EGC: Foreign Languages In EGC

First of all, I want to tell two stories that underplay the importance of language skills. First of all, Tommi said that learning foreign languages is mainly a hobby for the leisured. Secondly, a relative (mother's sister) told that she was visiting China as part of a tourist group, and the one person who had the best contact with the Chinese didn't even attempt to learn or speak Chinese - instead she used gestures. She was a nurse by occupation, so she was exposed to huge amounts of human relationship training in her work.

Here, I've met Swedish, German, British, Japanese, Korean and Chinese persons. I bought a Swedish novel (Kafka On The Beach) and to my surprise understood most of what I read. Despite that, spoken Swedish is producing problems: I couldn't understand anything announced on the train, nor anything spoken by the organizers. Reading the written notes poses no problems, though.

I've read the mandatory 6 years of Swedish, voluntary 2 years of German, and one course of Russian. In addition, I'm making good progress on Chinese (level of knowledge: 1500 - 2000 characters, while uneducated Chinese know 3000 - 4000 characters and educated ones 5000 - 6000). Also, I've banged through Slime Forest Adventure, a teaching game for Japanese. Being fluent in these these languages would give quite good coverage of the languages used in EGC (except for Korean), but I've noticed that even spoken English is quite difficult to understand when spoken by totally unknown persons with whom you haven't got a second of communication before, and on the other hand that most communication can be done with very little simple speaking. And English is fine for that little simple speaking.

There were some lectures where the lecturer couldn't speak English at all and all content was translated. (A Chinese speaker read straight from written notes which were also displayed on screen and immediately translated, which was great for me who am studying Chinese.) Translation slowed down the lectures and drew attention away from the content (which wasn't interesting at all in those translated lectures anyway).

Also I've spend most of my leisure among the Finns, and when people gather up, they usually gather according to their language group. Exceptional are mainly the British, who can go anywhere and be understood in their native language.

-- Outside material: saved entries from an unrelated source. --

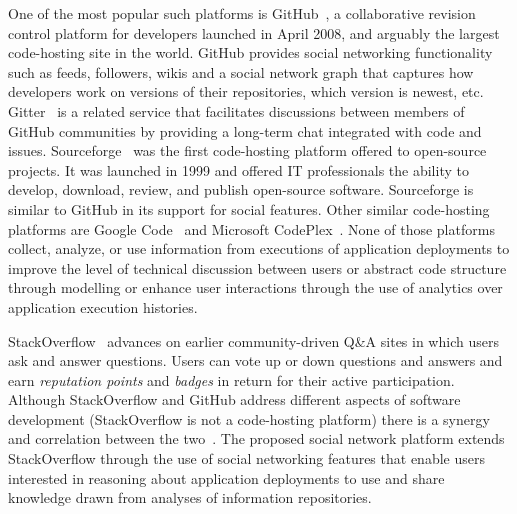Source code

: One of the most popular such platforms is GitHub~\cite{github_url}, a collaborative revision control platform for developers launched in April 2008, and arguably the largest code-hosting site in the world. 
GitHub provides social networking functionality such as feeds, followers, wikis and a social network graph that captures how developers work on versions of their repositories, which version is newest, etc.
Gitter~\cite{gitter} is a related service that facilitates discussions between members of GitHub communities by providing a long-term chat integrated with code and issues.
Sourceforge~\cite{sourceforge} was the first code-hosting platform offered to open-source projects. It was launched in 1999 and offered IT professionals the ability to develop, download, review, and publish open-source software. Sourceforge is similar to GitHub in its support for social features.
Other similar code-hosting platforms are Google Code~\cite{googlecode} and Microsoft CodePlex~\cite{codeplex}.
None of those platforms collect, analyze, or use information from executions of application deployments to improve the level of technical discussion between users or abstract code structure through modelling or enhance user interactions through the use of analytics over application execution histories.

StackOverflow~\cite{stackoverflow} advances on earlier community-driven Q\&A sites in which users ask and answer questions. Users can vote up or down questions and answers and earn \emph{reputation points} and \emph{badges} in return for their active participation. 
Although StackOverflow and GitHub address different aspects of software development (StackOverflow is not a code-hosting platform) there is a synergy and correlation between the two~\cite{stackgit}. The proposed social network platform extends StackOverflow through the use of social networking features that enable users interested in reasoning about application deployments to use and share knowledge drawn from analyses of information repositories.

To sum it up, EGC underlines the importance of knowing well a few languages, so that you can actually understand what is spoken, the unimportance of hard-to-develop foreign language skills, the fact that the most widely teached and spoken languages really do cover the languages you'll meet, and the fact that mutual effort to be mutually understood by any language (gestures, speech, prices) easily overcomes language barriers when there is need.